--- Work to complete ---
Write out every record below exactly as it stands, leaving the pictures out.

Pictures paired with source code
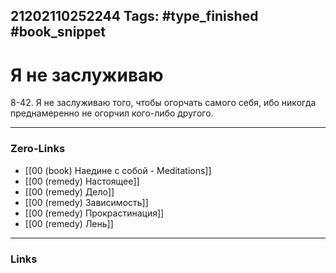 21202110252244
Tags: #type_finished #book_snippet 
---
# Я не заслуживаю

 8-42. Я не заслуживаю того, чтобы огорчать самого себя, ибо никогда преднамеренно не огорчил кого-либо другого. 

---
### Zero-Links
 - [[00 (book) Наедине с собой - Meditations]]
 - [[00 (remedy) Настоящее]]
 - [[00 (remedy) Дело]]
 - [[00 (remedy) Зависимость]]
 - [[00 (remedy) Прокрастинация]]
 - [[00 (remedy) Лень]]
---
### Links
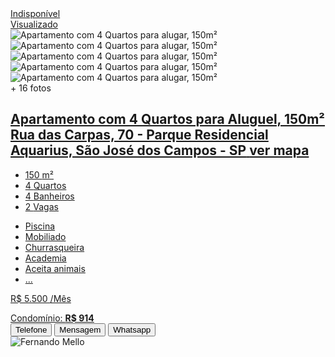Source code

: <div id="2537801599" data-index="0" data-type="property">  <div class="js-card-selector">  <article class="property-card__container js-property-card" data-see-phone=""> <div class="property-card__main-info"> <div class="property-card__main-link"> <div class="property-card__carousel js-property-carousel "> <a href="/imovel/apartamento-4-quartos-parque-residencial-aquarius-bairros-sao-jose-dos-campos-com-garagem-150m2-aluguel-RS5500-id-2537801599/" class="property-card__labels-container js-main-info js-listing-labels-link" data-already-seen="">   <div class="property-card__inactive-listing">Indisponível</div> <div class="property-card__already-seen">Visualizado</div>       </a>  <div class="carousel__container js-carousel-scroll" style="width: 500%; transform: translateX(0%);" data-transition="">  <div class="carousel__item-wrapper js-carousel-item-wrapper">   <img class="carousel__image js-carousel-image lazyloaded ls-is-cached" src="https://resizedimgs.vivareal.com/crop/286x200/vr.images.sp/5818f9dffc8b870774c8326354be59b0.jpg" data-src="https://resizedimgs.vivareal.com/crop/286x200/vr.images.sp/5818f9dffc8b870774c8326354be59b0.jpg" data-src-loaded="small" alt="Apartamento com 4 Quartos para alugar, 150m²">    </div>  <div class="carousel__item-wrapper js-carousel-item-wrapper">   <img class="carousel__image js-carousel-image ls-is-cached lazyloaded" src="https://resizedimgs.vivareal.com/crop/360x240/vr.images.sp/bbcbc30540790b217895d9f276c7f9de.jpg" data-src="https://resizedimgs.vivareal.com/crop/360x240/vr.images.sp/bbcbc30540790b217895d9f276c7f9de.jpg" alt="Apartamento com 4 Quartos para alugar, 150m²">    </div>  <div class="carousel__item-wrapper js-carousel-item-wrapper">   <img class="carousel__image js-carousel-image" src="https://cdn1.vivareal.com/p/1-9637c62/v/static/app/img/pixel.png" data-src="https://resizedimgs.vivareal.com/{action}/{width}x{height}/vr.images.sp/13cd409c34fd89120d5fda6b35b25bb0.jpg" alt="Apartamento com 4 Quartos para alugar, 150m²">    </div>  <div class="carousel__item-wrapper js-carousel-item-wrapper">   <img class="carousel__image js-carousel-image" src="https://cdn1.vivareal.com/p/1-9637c62/v/static/app/img/pixel.png" data-src="https://resizedimgs.vivareal.com/{action}/{width}x{height}/vr.images.sp/d4277668e1554c463f5c6f3f11b76842.jpg" alt="Apartamento com 4 Quartos para alugar, 150m²">    </div>  <div class="carousel__item-wrapper js-carousel-item-wrapper">   <img class="carousel__image js-carousel-image" src="https://cdn1.vivareal.com/p/1-9637c62/v/static/app/img/pixel.png" data-src="https://resizedimgs.vivareal.com/{action}/{width}x{height}/vr.images.sp/7f94abaf3acd4c8f632301de74562033.jpg" alt="Apartamento com 4 Quartos para alugar, 150m²">     <div class="carousel__see-more"> <span class="see-more__count">+ 16 fotos</span> </div>   </div>  </div> <div class="carousel__navigation js-carousel-navigation" data-active=""> <div class="carousel__prev js-carousel-prev"></div> <div class="carousel__next js-carousel-next"></div> </div>  <div class="carousel__navigation-bullets js-carousel-navigation-bullets" data-active="">  <div class="bullets__item js-bullets-item" data-index="0" data-active=""></div>  <div class="bullets__item js-bullets-item" data-index="1"></div>  <div class="bullets__item js-bullets-item" data-index="2"></div>  <div class="bullets__item js-bullets-item" data-index="3"></div>  <div class="bullets__item js-bullets-item" data-index="4"></div>  </div>    </div> </div>  </div> <a href="/imovel/apartamento-4-quartos-parque-residencial-aquarius-bairros-sao-jose-dos-campos-com-garagem-150m2-aluguel-RS5500-id-2537801599/" class="property-card__content-link js-card-title"> <div class="property-card__content"> <h2 class="property-card__header"> <span class="property-card__title js-cardLink js-card-title">  Apartamento com 4 Quartos para Aluguel, 150m²  </span>  <span class="property-card__address-container js-property-card-address  js-see-on-map ">  <span class="property-card__address">Rua das Carpas, 70 - Parque Residencial Aquarius, São José dos Campos - SP</span>   <span class="property-card__map-link"> ver mapa </span>  </span>  </h2>  <ul class="property-card__details"> <li class="property-card__detail-item property-card__detail-area"> <span class="property-card__detail-value js-property-card-value property-card__detail-area js-property-card-detail-area"> 150 </span> <span class="property-card__detail-text js-property-card-detail-text"> m² </span> </li> <li class="property-card__detail-item property-card__detail-room js-property-detail-rooms"> <span class="property-card__detail-value js-property-card-value"> 4 </span> <span class="property-card__detail-text js-property-card-detail-text"> Quartos </span> </li> <li class="property-card__detail-item property-card__detail-bathroom js-property-detail-bathroom"> <span class="property-card__detail-value js-property-card-value"> 4 </span> <span class="property-card__detail-text js-property-card-detail-text"> Banheiros </span> </li>  <li class="property-card__detail-item property-card__detail-garage js-property-detail-garages"> <span class="property-card__detail-value js-property-card-value"> 2 </span> <span class="property-card__detail-text js-property-card-detail-text"> Vagas </span> </li>  </ul>     <ul class="property-card__amenities">    <li class="amenities__item" title="Piscina">Piscina</li>      <li class="amenities__item" title="Mobiliado">Mobiliado</li>      <li class="amenities__item" title="Churrasqueira">Churrasqueira</li>      <li class="amenities__item" title="Academia">Academia</li>      <li class="amenities__item" title="Aceita animais">Aceita animais</li>                 <li class="amenities__item">...</li>  </ul>    <section class="property-card__values  "> <div class="property-card__price js-property-card-prices js-property-card__price-small">     <p style="display: block;">  R$ 5.500 <span class="property-card__price-period">/Mês</span>   </p>     </div>  <footer class="property-card__price-details"> <div class="property-card__price-details--condo"> Condomínio: <strong class="js-condo-price">  R$ 914  </strong> </div>  </footer>  </section>  </div> </a> <div class="property-card__actions  ">   <button class="property-card__button property-card__button--phone js-phone-lead">Telefone</button>   <button class="property-card__button property-card__button--message js-contact-lead">  <span>Mensagem</span>  </button>  <button class="property-card__button property-card__button--whatsapp js-whatsapp-lead">Whatsapp</button>   </div>  <picture class="property-card__account-link js-property-card-account-link"> <img alt="Fernando Mello" class=" ls-is-cached lazyloaded" src="https://cdn1.vivareal.com/p/1-9637c62/v/static/app/img/publisher-undefined.png" data-src="https://cdn1.vivareal.com/p/1-9637c62/v/static/app/img/publisher-undefined.png"> </picture>   </article>   </div>  </div>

--- Reply to the exercise ---
 21202110252244
Tags: #type_finished #book_snippet 
---
# Я не заслуживаю

 8-42. Я не заслуживаю того, чтобы огорчать самого себя, ибо никогда преднамеренно не огорчил кого-либо другого. 

---
### Zero-Links
 - [[00 (book) Наедине с собой - Meditations]]
 - [[00 (remedy) Настоящее]]
 - [[00 (remedy) Дело]]
 - [[00 (remedy) Зависимость]]
 - [[00 (remedy) Прокрастинация]]
 - [[00 (remedy) Лень]]
---
### Links
Source code

: <div id="2537801599" data-index="0" data-type="property">  <div class="js-card-selector">  <article class="property-card__container js-property-card" data-see-phone=""> <div class="property-card__main-info"> <div class="property-card__main-link"> <div class="property-card__carousel js-property-carousel "> <a href="/imovel/apartamento-4-quartos-parque-residencial-aquarius-bairros-sao-jose-dos-campos-com-garagem-150m2-aluguel-RS5500-id-2537801599/" class="property-card__labels-container js-main-info js-listing-labels-link" data-already-seen="">   <div class="property-card__inactive-listing">Indisponível</div> <div class="property-card__already-seen">Visualizado</div>       </a>  <div class="carousel__container js-carousel-scroll" style="width: 500%; transform: translateX(0%);" data-transition="">  <div class="carousel__item-wrapper js-carousel-item-wrapper">   <img class="carousel__image js-carousel-image lazyloaded ls-is-cached" src="https://resizedimgs.vivareal.com/crop/286x200/vr.images.sp/5818f9dffc8b870774c8326354be59b0.jpg" data-src="https://resizedimgs.vivareal.com/crop/286x200/vr.images.sp/5818f9dffc8b870774c8326354be59b0.jpg" data-src-loaded="small" alt="Apartamento com 4 Quartos para alugar, 150m²">    </div>  <div class="carousel__item-wrapper js-carousel-item-wrapper">   <img class="carousel__image js-carousel-image ls-is-cached lazyloaded" src="https://resizedimgs.vivareal.com/crop/360x240/vr.images.sp/bbcbc30540790b217895d9f276c7f9de.jpg" data-src="https://resizedimgs.vivareal.com/crop/360x240/vr.images.sp/bbcbc30540790b217895d9f276c7f9de.jpg" alt="Apartamento com 4 Quartos para alugar, 150m²">    </div>  <div class="carousel__item-wrapper js-carousel-item-wrapper">   <img class="carousel__image js-carousel-image" src="https://cdn1.vivareal.com/p/1-9637c62/v/static/app/img/pixel.png" data-src="https://resizedimgs.vivareal.com/{action}/{width}x{height}/vr.images.sp/13cd409c34fd89120d5fda6b35b25bb0.jpg" alt="Apartamento com 4 Quartos para alugar, 150m²">    </div>  <div class="carousel__item-wrapper js-carousel-item-wrapper">   <img class="carousel__image js-carousel-image" src="https://cdn1.vivareal.com/p/1-9637c62/v/static/app/img/pixel.png" data-src="https://resizedimgs.vivareal.com/{action}/{width}x{height}/vr.images.sp/d4277668e1554c463f5c6f3f11b76842.jpg" alt="Apartamento com 4 Quartos para alugar, 150m²">    </div>  <div class="carousel__item-wrapper js-carousel-item-wrapper">   <img class="carousel__image js-carousel-image" src="https://cdn1.vivareal.com/p/1-9637c62/v/static/app/img/pixel.png" data-src="https://resizedimgs.vivareal.com/{action}/{width}x{height}/vr.images.sp/7f94abaf3acd4c8f632301de74562033.jpg" alt="Apartamento com 4 Quartos para alugar, 150m²">     <div class="carousel__see-more"> <span class="see-more__count">+ 16 fotos</span> </div>   </div>  </div> <div class="carousel__navigation js-carousel-navigation" data-active=""> <div class="carousel__prev js-carousel-prev"></div> <div class="carousel__next js-carousel-next"></div> </div>  <div class="carousel__navigation-bullets js-carousel-navigation-bullets" data-active="">  <div class="bullets__item js-bullets-item" data-index="0" data-active=""></div>  <div class="bullets__item js-bullets-item" data-index="1"></div>  <div class="bullets__item js-bullets-item" data-index="2"></div>  <div class="bullets__item js-bullets-item" data-index="3"></div>  <div class="bullets__item js-bullets-item" data-index="4"></div>  </div>    </div> </div>  </div> <a href="/imovel/apartamento-4-quartos-parque-residencial-aquarius-bairros-sao-jose-dos-campos-com-garagem-150m2-aluguel-RS5500-id-2537801599/" class="property-card__content-link js-card-title"> <div class="property-card__content"> <h2 class="property-card__header"> <span class="property-card__title js-cardLink js-card-title">  Apartamento com 4 Quartos para Aluguel, 150m²  </span>  <span class="property-card__address-container js-property-card-address  js-see-on-map ">  <span class="property-card__address">Rua das Carpas, 70 - Parque Residencial Aquarius, São José dos Campos - SP</span>   <span class="property-card__map-link"> ver mapa </span>  </span>  </h2>  <ul class="property-card__details"> <li class="property-card__detail-item property-card__detail-area"> <span class="property-card__detail-value js-property-card-value property-card__detail-area js-property-card-detail-area"> 150 </span> <span class="property-card__detail-text js-property-card-detail-text"> m² </span> </li> <li class="property-card__detail-item property-card__detail-room js-property-detail-rooms"> <span class="property-card__detail-value js-property-card-value"> 4 </span> <span class="property-card__detail-text js-property-card-detail-text"> Quartos </span> </li> <li class="property-card__detail-item property-card__detail-bathroom js-property-detail-bathroom"> <span class="property-card__detail-value js-property-card-value"> 4 </span> <span class="property-card__detail-text js-property-card-detail-text"> Banheiros </span> </li>  <li class="property-card__detail-item property-card__detail-garage js-property-detail-garages"> <span class="property-card__detail-value js-property-card-value"> 2 </span> <span class="property-card__detail-text js-property-card-detail-text"> Vagas </span> </li>  </ul>     <ul class="property-card__amenities">    <li class="amenities__item" title="Piscina">Piscina</li>      <li class="amenities__item" title="Mobiliado">Mobiliado</li>      <li class="amenities__item" title="Churrasqueira">Churrasqueira</li>      <li class="amenities__item" title="Academia">Academia</li>      <li class="amenities__item" title="Aceita animais">Aceita animais</li>                 <li class="amenities__item">...</li>  </ul>    <section class="property-card__values  "> <div class="property-card__price js-property-card-prices js-property-card__price-small">     <p style="display: block;">  R$ 5.500 <span class="property-card__price-period">/Mês</span>   </p>     </div>  <footer class="property-card__price-details"> <div class="property-card__price-details--condo"> Condomínio: <strong class="js-condo-price">  R$ 914  </strong> </div>  </footer>  </section>  </div> </a> <div class="property-card__actions  ">   <button class="property-card__button property-card__button--phone js-phone-lead">Telefone</button>   <button class="property-card__button property-card__button--message js-contact-lead">  <span>Mensagem</span>  </button>  <button class="property-card__button property-card__button--whatsapp js-whatsapp-lead">Whatsapp</button>   </div>  <picture class="property-card__account-link js-property-card-account-link"> <img alt="Fernando Mello" class=" ls-is-cached lazyloaded" src="https://cdn1.vivareal.com/p/1-9637c62/v/static/app/img/publisher-undefined.png" data-src="https://cdn1.vivareal.com/p/1-9637c62/v/static/app/img/publisher-undefined.png"> </picture>   </article>   </div>  </div>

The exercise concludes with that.